Find all lines in the records that include the word "Java", and copy them out.

▸ Supplied records
· · · · ·

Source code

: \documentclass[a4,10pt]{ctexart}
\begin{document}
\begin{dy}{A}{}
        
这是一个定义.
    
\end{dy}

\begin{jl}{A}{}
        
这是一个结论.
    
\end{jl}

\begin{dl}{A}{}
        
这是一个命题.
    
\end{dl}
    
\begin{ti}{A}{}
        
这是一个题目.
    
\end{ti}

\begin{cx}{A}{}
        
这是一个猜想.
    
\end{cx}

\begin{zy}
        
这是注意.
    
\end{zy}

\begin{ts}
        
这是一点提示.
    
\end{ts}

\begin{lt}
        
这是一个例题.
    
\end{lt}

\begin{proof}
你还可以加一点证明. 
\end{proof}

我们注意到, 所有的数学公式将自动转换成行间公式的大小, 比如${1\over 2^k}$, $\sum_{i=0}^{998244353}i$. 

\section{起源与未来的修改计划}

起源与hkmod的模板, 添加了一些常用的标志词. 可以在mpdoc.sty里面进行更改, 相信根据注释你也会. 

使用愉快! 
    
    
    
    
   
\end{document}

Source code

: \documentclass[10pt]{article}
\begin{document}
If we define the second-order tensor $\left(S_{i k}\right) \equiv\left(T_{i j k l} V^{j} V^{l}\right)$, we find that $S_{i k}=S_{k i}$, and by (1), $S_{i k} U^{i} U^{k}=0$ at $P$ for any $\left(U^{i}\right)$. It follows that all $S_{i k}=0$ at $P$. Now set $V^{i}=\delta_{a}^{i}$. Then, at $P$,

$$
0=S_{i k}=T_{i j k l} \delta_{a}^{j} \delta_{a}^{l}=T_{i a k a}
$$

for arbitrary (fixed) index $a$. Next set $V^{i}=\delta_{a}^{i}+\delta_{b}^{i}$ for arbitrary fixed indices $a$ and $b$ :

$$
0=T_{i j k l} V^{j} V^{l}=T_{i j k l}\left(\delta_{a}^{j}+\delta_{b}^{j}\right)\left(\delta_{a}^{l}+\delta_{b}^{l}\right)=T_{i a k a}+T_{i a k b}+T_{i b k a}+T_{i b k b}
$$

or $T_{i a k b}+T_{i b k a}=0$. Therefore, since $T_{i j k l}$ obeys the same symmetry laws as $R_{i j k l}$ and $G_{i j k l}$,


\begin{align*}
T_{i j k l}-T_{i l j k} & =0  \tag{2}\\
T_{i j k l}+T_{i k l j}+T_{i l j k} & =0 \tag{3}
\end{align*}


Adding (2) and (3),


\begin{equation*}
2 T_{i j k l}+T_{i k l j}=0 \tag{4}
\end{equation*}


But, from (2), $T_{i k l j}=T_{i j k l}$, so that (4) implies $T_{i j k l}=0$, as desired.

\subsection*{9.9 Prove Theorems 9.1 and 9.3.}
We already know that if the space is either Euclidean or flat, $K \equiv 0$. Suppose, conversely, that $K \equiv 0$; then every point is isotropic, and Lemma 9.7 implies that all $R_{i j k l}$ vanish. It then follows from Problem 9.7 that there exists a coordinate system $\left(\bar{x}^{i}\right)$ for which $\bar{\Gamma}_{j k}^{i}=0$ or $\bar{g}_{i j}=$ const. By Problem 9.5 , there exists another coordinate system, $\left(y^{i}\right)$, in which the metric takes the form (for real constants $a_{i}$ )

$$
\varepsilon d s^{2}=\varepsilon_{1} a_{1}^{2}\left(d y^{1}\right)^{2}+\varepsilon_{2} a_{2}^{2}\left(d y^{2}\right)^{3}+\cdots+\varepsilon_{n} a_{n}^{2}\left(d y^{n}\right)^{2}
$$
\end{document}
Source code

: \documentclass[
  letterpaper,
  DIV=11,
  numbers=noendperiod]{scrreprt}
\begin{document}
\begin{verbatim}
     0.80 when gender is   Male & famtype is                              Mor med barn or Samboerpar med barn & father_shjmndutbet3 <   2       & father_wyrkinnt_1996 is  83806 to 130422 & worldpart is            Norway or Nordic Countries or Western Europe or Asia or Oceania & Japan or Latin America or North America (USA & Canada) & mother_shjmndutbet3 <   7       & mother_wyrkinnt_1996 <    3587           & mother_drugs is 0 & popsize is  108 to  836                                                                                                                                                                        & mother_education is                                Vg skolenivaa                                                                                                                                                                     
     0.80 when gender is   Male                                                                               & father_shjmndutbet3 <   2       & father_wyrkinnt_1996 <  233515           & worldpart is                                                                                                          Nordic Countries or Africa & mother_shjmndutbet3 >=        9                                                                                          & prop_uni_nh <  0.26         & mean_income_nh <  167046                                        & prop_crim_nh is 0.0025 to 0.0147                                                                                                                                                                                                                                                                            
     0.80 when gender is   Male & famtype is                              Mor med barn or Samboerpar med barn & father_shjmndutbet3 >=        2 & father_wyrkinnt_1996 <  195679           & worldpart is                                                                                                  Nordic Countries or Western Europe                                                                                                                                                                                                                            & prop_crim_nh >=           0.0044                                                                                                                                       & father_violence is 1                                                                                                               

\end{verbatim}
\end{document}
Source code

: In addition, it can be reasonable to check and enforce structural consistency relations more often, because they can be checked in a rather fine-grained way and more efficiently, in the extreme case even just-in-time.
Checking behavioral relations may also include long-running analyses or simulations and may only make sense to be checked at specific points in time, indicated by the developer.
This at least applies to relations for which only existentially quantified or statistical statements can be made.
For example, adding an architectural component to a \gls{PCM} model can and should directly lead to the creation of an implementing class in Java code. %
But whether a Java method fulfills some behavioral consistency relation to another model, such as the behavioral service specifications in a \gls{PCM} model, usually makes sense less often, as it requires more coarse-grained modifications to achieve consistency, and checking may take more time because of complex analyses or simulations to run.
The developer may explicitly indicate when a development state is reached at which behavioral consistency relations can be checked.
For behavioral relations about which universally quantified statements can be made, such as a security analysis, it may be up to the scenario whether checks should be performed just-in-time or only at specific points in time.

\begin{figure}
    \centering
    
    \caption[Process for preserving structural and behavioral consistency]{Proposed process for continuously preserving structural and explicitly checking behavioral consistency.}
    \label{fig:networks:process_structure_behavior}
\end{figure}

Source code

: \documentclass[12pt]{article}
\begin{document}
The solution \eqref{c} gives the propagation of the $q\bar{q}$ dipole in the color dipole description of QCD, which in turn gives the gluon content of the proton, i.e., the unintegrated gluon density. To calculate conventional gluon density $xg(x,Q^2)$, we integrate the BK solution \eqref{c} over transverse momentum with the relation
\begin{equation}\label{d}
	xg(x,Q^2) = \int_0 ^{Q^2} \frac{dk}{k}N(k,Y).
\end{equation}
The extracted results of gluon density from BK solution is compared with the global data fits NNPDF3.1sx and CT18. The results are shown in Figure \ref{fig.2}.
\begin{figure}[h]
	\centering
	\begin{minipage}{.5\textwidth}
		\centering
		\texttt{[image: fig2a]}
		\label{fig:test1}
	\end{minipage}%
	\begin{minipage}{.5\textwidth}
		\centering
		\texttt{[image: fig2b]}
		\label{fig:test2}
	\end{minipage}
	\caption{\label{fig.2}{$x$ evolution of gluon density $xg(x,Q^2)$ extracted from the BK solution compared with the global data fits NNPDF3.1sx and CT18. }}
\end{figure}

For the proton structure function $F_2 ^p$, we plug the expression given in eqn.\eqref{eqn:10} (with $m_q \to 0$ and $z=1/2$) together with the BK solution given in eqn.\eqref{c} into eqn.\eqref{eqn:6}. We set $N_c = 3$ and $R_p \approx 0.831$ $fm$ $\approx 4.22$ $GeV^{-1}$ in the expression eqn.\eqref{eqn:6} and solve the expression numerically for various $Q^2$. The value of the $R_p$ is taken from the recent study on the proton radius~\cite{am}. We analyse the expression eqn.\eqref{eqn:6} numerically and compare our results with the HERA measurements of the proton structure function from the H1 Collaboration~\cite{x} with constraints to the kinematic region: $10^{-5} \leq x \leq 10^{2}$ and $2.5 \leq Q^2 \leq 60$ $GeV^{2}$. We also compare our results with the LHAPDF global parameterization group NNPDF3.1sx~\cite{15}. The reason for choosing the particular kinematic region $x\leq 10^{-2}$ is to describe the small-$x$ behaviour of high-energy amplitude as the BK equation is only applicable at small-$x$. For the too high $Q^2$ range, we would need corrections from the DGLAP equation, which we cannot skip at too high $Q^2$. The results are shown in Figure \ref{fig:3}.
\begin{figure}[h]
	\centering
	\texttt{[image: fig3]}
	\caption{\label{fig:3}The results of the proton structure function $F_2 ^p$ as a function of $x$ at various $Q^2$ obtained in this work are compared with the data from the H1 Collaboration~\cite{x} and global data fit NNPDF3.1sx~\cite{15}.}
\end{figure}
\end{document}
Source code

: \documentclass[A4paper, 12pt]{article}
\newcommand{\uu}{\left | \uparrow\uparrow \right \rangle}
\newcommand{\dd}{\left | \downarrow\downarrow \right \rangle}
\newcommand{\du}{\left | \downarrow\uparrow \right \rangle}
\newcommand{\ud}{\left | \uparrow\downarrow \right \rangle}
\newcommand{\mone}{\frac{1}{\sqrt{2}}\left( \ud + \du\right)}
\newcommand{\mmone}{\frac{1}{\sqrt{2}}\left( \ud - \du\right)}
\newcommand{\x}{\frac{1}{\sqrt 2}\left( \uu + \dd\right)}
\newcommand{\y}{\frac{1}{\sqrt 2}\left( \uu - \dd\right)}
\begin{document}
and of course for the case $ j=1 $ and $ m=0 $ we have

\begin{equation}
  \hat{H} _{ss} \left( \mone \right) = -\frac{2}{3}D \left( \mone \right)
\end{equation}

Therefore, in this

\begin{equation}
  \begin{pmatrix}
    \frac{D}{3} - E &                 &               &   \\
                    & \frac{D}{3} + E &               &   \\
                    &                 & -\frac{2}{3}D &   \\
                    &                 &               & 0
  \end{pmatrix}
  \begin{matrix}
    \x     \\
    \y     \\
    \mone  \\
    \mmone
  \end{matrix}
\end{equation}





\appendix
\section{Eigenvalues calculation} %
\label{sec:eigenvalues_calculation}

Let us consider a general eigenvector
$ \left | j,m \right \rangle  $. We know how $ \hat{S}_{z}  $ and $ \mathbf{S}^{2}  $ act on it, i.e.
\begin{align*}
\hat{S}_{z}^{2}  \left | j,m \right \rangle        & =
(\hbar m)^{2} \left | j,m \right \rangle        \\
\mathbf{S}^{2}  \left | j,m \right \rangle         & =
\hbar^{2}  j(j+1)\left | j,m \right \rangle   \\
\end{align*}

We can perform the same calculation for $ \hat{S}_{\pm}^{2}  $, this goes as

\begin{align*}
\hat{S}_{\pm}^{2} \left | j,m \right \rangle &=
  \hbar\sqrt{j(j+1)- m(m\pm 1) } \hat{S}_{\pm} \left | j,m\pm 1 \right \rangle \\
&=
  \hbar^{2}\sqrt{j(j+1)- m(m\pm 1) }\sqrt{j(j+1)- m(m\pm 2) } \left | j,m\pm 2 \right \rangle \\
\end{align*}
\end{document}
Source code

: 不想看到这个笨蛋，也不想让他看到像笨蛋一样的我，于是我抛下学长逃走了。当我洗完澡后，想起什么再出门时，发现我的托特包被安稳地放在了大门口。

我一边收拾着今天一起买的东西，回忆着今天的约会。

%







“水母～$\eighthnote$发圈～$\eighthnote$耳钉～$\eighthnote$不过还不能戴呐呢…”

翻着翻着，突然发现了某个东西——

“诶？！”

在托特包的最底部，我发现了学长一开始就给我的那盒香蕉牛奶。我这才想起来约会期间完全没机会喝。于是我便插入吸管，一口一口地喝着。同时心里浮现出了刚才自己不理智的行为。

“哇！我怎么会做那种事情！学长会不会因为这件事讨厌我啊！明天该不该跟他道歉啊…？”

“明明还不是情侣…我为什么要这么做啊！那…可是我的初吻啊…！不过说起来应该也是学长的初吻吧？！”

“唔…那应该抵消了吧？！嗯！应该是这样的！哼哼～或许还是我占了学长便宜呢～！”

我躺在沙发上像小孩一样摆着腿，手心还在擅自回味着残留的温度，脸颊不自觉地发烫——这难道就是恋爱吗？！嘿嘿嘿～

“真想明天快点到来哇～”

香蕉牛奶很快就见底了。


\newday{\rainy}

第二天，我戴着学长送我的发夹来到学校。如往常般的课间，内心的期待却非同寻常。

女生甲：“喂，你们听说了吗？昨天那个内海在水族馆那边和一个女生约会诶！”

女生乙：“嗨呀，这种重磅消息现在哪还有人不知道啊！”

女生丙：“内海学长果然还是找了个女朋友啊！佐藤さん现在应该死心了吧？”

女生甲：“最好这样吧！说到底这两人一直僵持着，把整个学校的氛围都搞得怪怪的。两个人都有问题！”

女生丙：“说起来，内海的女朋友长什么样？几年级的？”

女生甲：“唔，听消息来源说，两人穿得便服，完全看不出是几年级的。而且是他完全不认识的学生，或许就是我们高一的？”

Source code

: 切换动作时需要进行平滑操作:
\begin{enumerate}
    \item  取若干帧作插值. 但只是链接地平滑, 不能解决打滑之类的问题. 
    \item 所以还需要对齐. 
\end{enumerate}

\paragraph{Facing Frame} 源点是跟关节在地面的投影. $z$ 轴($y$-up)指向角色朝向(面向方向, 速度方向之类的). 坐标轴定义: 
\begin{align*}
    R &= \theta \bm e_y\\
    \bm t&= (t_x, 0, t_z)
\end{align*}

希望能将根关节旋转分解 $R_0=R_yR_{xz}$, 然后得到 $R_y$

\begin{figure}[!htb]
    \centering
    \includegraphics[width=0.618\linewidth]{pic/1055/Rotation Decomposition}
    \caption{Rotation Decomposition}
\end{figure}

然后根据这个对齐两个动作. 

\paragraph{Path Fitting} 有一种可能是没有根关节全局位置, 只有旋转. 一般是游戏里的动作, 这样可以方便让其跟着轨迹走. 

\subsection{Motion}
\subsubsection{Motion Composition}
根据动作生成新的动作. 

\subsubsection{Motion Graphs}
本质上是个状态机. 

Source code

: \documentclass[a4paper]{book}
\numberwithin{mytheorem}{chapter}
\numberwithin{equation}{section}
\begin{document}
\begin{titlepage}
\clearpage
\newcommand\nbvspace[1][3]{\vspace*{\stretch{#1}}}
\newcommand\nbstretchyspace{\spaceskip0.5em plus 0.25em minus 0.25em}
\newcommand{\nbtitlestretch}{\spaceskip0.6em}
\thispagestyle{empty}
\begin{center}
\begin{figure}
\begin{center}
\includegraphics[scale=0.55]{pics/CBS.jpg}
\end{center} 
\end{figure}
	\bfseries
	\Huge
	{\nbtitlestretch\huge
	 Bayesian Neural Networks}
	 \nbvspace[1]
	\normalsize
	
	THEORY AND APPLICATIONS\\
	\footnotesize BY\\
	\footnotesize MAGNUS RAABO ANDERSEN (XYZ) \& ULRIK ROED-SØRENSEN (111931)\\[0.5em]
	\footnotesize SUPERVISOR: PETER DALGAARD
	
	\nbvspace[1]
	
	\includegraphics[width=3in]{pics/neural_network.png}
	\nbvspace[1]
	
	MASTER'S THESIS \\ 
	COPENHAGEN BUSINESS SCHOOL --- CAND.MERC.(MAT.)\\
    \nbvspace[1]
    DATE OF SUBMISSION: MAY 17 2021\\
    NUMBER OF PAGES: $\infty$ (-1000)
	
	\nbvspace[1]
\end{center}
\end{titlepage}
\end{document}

· · · · ·

▸ Answer box
For example, adding an architectural component to a \gls{PCM} model can and should directly lead to the creation of an implementing class in Java code. %
But whether a Java method fulfills some behavioral consistency relation to another model, such as the behavioral service specifications in a \gls{PCM} model, usually makes sense less often, as it requires more coarse-grained modifications to achieve consistency, and checking may take more time because of complex analyses or simulations to run.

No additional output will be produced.